I would disagree with the first line: that Isbell duality or whatever duality interchanges deformation quantization and geometric quantization.
Oh, yes, I didn’t mean that. The duality arrow is meant only to apply to the first line. Ah, but I see now that it is misleading. Maybe I should change it.
The point that I felt like hinting at in that table is that it is not entirely a coincidence that there are two formalized concepts of quantization, because they correspond to the two different sides of reality: algebra, and geometry.
Actually it parallels that other duality: Heisenberg picture $\leftrightarrow$ Schrödinger picture
The deformation quantizuation rather has a formal parameter and is not producing a representation at a Hilbert space.
Yes, but the idea is that one can improve on that. There is “$C^\ast$-algebraic deformation quantization” which precisely studies the corrections to this deficiency (I forget if we have an $n$Lab entry about that. It is discussed on the $n$Café somewhere, you find it by searching for “Eli Hawkin”, for I once reported on a series of talks that he gave on this)
There is “$C^\ast$-algebraic deformation quantization” which precisely studies the corrections to this deficiency
Right, that is interesting. I forgot about this.
On the other hand, I would like to remind you that it is not entirely true that there are only two approaches to quantization, there are so many more major types of quantization, e.g. Weyl quantization, Fedosov quantization, path integral quantization etc.
Heisenberg picture ↔ Schrödinger picture
This duality is in a way, and more closely (sometimes even literally, e.g. in the case of free theory) achieved via the Segal-Bargmann transform between the coherent state quantization (coherent states evolve just like the classical equations for operators) and geometric quantization for the polarization which corresponds to the choice of L^2(configuration space).
I would still think that the deformation quantization is NOT necessarily, and not even generically, about algebra – the infinitesimal deformations apply to manifolds as well, and the main case of Kontsevich quantization PRECISELY does not work so well for algebraic Poisson varieties, while it works for smooth Poisson manifolds. So Kontsevich, in the case of varieties, a posteriori suggested a different framework which I think he called the semialgebraic deformation quantization.
Also there is a thought – the coherent states, which come out from geometric quantization (as evaluation functionals) are used to define the Berezin symbols of operators. Berezin quantization is contentwise so much closer to geometric quantization than to the deformation quantization (to latter almost no connection in my knowledge), while it is about symbols of operators, hence closer to Heisenberg picture. I’d think that the geometry of various quantizations is not that closely parallel to time/space and function/space dualities.
P.S. in fact, many of these quantizations can be considered as ordering rules which make isomorphism between noncommutative and commutative. Sometimes, the ordering is determined by polarization, or some other line bundle tricks (like Fedosov). The isomorphism is in the definition of the star product. Weyl quantization is about specific ordering prescription which is “symmetric”. This is an interesting viewpoint.

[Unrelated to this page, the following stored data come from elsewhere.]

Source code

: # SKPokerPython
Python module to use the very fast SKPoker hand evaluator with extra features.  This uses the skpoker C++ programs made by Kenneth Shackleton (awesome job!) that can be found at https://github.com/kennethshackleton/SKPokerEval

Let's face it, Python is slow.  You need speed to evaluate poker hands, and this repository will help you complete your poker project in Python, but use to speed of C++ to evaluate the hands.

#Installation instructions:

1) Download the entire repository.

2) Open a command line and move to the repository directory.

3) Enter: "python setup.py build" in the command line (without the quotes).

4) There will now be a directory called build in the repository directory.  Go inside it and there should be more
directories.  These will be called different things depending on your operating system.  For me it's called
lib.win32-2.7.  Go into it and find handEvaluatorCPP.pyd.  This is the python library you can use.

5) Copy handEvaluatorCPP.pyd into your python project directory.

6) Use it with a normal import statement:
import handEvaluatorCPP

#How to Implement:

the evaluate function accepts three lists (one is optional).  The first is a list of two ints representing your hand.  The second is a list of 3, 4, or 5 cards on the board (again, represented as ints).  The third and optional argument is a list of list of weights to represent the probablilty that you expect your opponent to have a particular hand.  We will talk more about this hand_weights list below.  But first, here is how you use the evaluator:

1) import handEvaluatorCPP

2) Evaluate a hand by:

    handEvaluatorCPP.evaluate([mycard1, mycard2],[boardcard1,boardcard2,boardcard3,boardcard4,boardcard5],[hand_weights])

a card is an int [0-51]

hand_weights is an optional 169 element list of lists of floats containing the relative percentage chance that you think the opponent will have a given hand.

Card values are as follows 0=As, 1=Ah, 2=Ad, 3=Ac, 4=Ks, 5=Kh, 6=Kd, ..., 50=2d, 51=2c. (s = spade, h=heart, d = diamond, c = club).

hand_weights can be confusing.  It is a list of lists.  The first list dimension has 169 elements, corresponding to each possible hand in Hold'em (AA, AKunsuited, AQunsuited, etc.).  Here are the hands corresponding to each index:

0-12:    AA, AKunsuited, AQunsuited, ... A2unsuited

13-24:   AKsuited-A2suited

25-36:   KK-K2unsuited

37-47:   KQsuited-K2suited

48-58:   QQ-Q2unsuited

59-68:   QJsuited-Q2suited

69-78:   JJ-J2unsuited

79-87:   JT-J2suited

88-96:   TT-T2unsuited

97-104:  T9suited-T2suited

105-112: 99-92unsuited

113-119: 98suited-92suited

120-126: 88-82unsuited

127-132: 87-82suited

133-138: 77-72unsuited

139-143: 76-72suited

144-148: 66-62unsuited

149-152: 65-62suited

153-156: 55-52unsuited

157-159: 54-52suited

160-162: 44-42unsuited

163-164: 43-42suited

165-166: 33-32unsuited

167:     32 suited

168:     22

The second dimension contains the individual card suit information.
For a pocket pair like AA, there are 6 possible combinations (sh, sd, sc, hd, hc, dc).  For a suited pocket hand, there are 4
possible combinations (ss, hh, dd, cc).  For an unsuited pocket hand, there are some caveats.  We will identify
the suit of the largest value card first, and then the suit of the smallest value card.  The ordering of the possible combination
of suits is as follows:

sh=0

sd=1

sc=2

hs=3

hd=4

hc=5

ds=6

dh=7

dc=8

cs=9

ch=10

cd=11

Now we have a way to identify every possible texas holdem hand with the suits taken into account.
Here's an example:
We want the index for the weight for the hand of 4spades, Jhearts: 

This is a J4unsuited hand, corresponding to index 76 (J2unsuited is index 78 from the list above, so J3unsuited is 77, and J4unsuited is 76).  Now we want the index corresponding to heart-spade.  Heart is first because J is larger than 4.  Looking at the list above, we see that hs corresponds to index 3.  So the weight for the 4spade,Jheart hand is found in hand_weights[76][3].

P.S. II Of course, there is a short memo on deformation quantization – it is formal. So it is just a formal precursor to quantization, just like formal group or formal scheme is to an algebraic/Lie group or algebraic scheme. If we extend to C-star algebras, this is interesting, though still, being deformational it restricts in a way which geometric does not.
I would still think that the deformation quantization is NOT necessarily, and not even generically, about algebra
But it is manifestly about deforming algebras. I am not sure I understand what you have in mind.
In deformation quantization one takes the algebras of observables as the basic datum of a physical system and discusses how the commutative algebra of classical observables is deformed to a non-commutative algebra of quantum observables.
But it is manifestly about deforming algebras.
Yes, you are right. I meant the following. Deforming Poisson structure on manifold, keeps the manifolds and changes the bracket. So you are right in this sense. On the other hand, there are many examples where the dual picture is concerned. Like the deformation quantization of Lie groups leading to quantum groups. Poisson structure there corresponds to the classical r-matrix. Now if we take the point of view of universal enveloping algebra then we deform the coproduct while the algebra is isomorphic, and if take the dual point of view of function algebra then we deform the product while the coproduct is undeformed. Both is deformation quantization. Regarding that it is affine it looks like both is done (co)algebraically, but if we were defining homogeneous spaces, than the situation on one side can be more geometric while both are deformation quantization. There are also sheaf and stack versions implied as well.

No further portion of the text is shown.